Sad news today with the death from a heart attack of Tom Petty. Petty first came to my attention in the late 70s, just before punk hit the mainstream radio stations I was about to listen to in my bedroom when I could escape my parents' AM tastes. Rock and Roll had been over-produced into a bland melange of easy listening tripe in which the likes of Chicago, Boston, and Steely Dan brought the elevator into your living room.

Petty represented a form of American rock and roll where voice was still important, where an individual sound could be identified, where an artist could have a look that stood him or her out from the beige, bearded multitude. He was at the crest of an awareness in my pre-teen self, a coterie that included the likes of Bob Seger, Suzi Quatro, Joan Jett as part of my musical awakening.

I would never have said that I was, outright, a Tom Petty fan. Yet every playlist I've ever created has used his music as a cornerstone. He's one of those artists who has always just been there. His music has been a consistent part of the tapestry of my life. It's not until you isolate him from the rest of the iPod and play him, one song after another, that you realise just how many great songs he recorded, how they've always been with you, and how, somehow, without ever really concentrating, you know every single word of every single damn song. And you sing along. You always sing along. 

 So here, by way of saying thank you for the music, for being part of my tapestry, and for giving me so many joyous riffs and rock and roll moments, are 5 of my favourite Tom Petty songs. They may not be the most famous, or the acknowledged classics, but they're 5 of the many that loosen my vocal chords. I bet you sing along.


1. Don't Come Around Here No More. 

My absolute favourite Petty track, and one of my favourite songs by any artist. A swirling, defiant track, it's the perfect combination of Petty's unique vocal delivery, guitar style, and quirky arrangements. The accompanying video is, without a doubt, one of the greatest music videos ever filmed.

 



2. Billy the Kid
This is a broken song. Petty's voice has diminished to a croak. The guitar layovers are discordant, and loose. Nothing fits. Where Petty's arrangements were always as tight as William Shatner's corset, here they're all over the place, rambling and mistimed. And that's why it works. It's a portrait of a beaten fighter, rising for the last time, whispering "You never knocked me down, Ray" as he's carried from the ring, defiant to the last. It's wonderful stuff.
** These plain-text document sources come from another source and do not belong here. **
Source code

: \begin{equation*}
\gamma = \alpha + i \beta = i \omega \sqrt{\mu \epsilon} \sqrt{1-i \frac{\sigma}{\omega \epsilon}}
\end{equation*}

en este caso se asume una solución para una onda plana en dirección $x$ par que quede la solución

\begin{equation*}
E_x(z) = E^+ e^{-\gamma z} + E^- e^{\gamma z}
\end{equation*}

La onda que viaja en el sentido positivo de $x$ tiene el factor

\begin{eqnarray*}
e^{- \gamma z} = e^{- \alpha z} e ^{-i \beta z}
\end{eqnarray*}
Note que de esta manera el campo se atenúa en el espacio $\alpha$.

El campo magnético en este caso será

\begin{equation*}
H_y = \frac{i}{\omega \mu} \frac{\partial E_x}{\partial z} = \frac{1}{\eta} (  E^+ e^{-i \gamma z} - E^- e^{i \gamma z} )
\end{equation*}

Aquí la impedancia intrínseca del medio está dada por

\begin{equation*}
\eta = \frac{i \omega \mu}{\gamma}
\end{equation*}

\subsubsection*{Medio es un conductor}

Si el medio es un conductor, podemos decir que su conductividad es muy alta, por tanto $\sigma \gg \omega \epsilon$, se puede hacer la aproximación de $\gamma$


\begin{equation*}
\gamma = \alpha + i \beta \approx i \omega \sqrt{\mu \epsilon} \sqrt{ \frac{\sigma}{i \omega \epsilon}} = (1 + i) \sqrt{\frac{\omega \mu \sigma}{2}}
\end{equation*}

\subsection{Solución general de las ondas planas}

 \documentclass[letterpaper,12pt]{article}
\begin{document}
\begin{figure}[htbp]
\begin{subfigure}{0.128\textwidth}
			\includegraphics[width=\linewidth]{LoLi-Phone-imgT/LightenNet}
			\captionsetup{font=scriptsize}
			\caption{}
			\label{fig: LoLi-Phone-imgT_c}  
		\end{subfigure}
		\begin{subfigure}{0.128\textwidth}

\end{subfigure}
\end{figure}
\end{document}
3. Last Dance With Mary Jane

Petty's stock in trade was a dark Americana that played like a shadowed counterpoint to Bruce Springsteen's more obvious work-- filled with hopeless characters that accepted their fate and rolled the taste of failure around their mouths, savouring it. Springsteen's characters went down to the river. Petty's smoked dope and had desperate, doomed sex. This is a slow, despairing love song to a girl that escaped his dreams, but we all know that where she escaped to was just another version of where she had escaped from. It's darkly delicious stuff.







4. You Don't Know How it Feels
The later you go into Petty's career, the more his slides from pure rock and roll into an electrified country sound that was the perfect primer for my discoveries of Steve Earle and Todd Snider. This is a great example, full of fuck-you false humility and a love of poking at the pain centres in the artist's own psyche.







5. Two Gunslingers

Two gunslingers meet in the middle of a deserted street. The ultimate symbol of Americana. Then Petty does what Petty does: twists the image into a story of loneliness, and despair, and ultimately, the rejection of a story that was written by others with the hero as unwilling and un-consulted victim. There's hope at the end: battered and damaged hope, flickering only because the characters reject their assigned roles in favour of a sort of despairing unknown.






Tom Petty was a unique voice, a dark jester who picked apart the false nostalgia of the Bruce Springsteens and John Cougar Mellencamps and laughed at its pretensions. He coloured my sense of what a rock and roll song could do, without me ever really noticing or valuing it as I should. He will be missed.